Abena Osei-Poku started her banking career at Standard Chartered Bank in 2002, working there for seven years. In 2009, she transferred to Barclays Bank. She spent part of the next nine years serving as an executive director at Barclays Bank Ghana and the rest of the time in South Africa, serving as an executive of the Barclays Africa Group, responsible for operations in Africa, outside of South Africa. In September 2018, she was appointed as the managing director of Barclays Bank of Ghana, replacing Patience Akyianu, who left the bank. In February 2020, Abena oversaw the transformation of Barclays Bank Ghana to Absa Bank Ghana.

In January 2024, she was appointed as the Managing Director of Ecobank Ghana and the Regional Executive for the Anglophone West Africa (AWA) Region.

==Other considerations==
She has in the past sat on the boards of several enterprises, including (a) Airtel Mobile Money Limited (b) Barclays Africa Group (c) United Kingdom and Ghana Chamber of Commerce and (d) Country Kitchen Limited.

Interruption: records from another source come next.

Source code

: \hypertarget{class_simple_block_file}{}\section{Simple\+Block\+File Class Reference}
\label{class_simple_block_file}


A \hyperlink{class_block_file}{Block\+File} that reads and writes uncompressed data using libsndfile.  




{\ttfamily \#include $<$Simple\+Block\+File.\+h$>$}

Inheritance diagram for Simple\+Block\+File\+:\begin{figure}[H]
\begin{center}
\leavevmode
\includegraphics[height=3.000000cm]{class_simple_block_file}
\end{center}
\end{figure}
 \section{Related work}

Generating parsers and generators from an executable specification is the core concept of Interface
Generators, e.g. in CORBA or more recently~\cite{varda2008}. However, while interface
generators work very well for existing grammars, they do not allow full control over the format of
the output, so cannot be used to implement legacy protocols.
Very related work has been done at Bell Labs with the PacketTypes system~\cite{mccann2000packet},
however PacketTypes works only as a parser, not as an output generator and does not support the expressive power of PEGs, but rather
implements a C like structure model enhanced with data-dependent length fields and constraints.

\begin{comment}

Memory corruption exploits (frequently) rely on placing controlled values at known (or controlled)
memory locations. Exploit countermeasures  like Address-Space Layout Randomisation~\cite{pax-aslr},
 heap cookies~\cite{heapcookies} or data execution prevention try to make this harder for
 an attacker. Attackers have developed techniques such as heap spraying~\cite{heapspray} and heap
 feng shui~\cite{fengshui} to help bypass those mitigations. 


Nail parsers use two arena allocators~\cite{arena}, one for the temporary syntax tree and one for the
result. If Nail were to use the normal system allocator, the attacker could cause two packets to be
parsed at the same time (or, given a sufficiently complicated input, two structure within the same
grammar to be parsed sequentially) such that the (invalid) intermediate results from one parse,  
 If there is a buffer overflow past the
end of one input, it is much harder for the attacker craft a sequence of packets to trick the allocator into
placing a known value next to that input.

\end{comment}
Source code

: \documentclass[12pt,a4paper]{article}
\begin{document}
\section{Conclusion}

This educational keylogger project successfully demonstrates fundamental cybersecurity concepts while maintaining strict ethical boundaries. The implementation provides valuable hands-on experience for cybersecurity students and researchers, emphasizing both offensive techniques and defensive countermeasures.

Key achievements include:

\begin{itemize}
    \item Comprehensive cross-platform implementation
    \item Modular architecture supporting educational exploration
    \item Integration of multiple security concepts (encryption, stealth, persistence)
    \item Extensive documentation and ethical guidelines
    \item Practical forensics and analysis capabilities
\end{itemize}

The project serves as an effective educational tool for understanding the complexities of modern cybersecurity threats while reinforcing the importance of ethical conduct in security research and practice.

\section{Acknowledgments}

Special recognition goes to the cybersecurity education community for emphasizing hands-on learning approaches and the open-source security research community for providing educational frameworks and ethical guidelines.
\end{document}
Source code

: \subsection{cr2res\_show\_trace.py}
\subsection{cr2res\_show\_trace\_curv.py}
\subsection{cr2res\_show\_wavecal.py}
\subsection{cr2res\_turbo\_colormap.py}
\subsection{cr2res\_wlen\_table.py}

As at October 2021, she is the chairperson of the advisory board of the College of Health Sciences at the University of Ghana.
She also serves as the vice chairperson of the board of the Ghana Stock Exchange, and is a member of the executive councils of the Ghana Association of Banks and the National Banking College. In addition, she is an Honorary Fellow of the Chartered Institute of Marketing Ghana and an honorary member of the Chartered Institute of Bankers.